> **Problem**: The answer is a number and only a number: how many lines of the data include the string "PrimaryBtn"?

(Exercise data begins)

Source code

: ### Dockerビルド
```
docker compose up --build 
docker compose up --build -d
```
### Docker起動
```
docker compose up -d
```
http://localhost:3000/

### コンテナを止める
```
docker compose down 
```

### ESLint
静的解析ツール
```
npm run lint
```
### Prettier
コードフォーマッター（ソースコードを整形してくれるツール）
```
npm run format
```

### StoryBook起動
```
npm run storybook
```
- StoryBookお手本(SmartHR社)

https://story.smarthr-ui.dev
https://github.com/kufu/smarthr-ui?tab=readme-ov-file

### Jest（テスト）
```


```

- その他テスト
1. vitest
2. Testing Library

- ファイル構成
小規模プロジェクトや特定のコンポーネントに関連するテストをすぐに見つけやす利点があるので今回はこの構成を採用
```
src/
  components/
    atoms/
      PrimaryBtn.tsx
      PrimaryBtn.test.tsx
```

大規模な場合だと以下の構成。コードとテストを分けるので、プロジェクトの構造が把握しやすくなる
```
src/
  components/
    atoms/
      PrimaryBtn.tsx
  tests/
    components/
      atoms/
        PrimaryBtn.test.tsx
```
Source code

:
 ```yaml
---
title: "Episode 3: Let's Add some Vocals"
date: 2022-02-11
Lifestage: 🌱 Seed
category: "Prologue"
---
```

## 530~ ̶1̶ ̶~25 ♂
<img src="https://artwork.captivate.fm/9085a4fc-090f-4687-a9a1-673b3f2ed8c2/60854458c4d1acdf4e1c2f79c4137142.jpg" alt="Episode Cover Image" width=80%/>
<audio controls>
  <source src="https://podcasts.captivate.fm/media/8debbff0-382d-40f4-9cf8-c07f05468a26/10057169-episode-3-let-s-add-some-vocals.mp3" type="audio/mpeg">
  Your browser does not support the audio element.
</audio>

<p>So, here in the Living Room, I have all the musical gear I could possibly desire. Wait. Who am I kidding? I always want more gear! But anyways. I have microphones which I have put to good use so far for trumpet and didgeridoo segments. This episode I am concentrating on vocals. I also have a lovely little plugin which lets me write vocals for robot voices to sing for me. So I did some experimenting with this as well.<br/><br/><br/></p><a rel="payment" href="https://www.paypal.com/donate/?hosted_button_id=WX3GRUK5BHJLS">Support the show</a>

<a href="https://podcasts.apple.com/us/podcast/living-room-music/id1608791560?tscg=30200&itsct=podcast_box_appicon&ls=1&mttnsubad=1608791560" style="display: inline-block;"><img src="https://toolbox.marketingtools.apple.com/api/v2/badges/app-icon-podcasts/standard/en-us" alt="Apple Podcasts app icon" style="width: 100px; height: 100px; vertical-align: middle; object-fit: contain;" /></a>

(Exercise data ends)

> **Finished task**: 4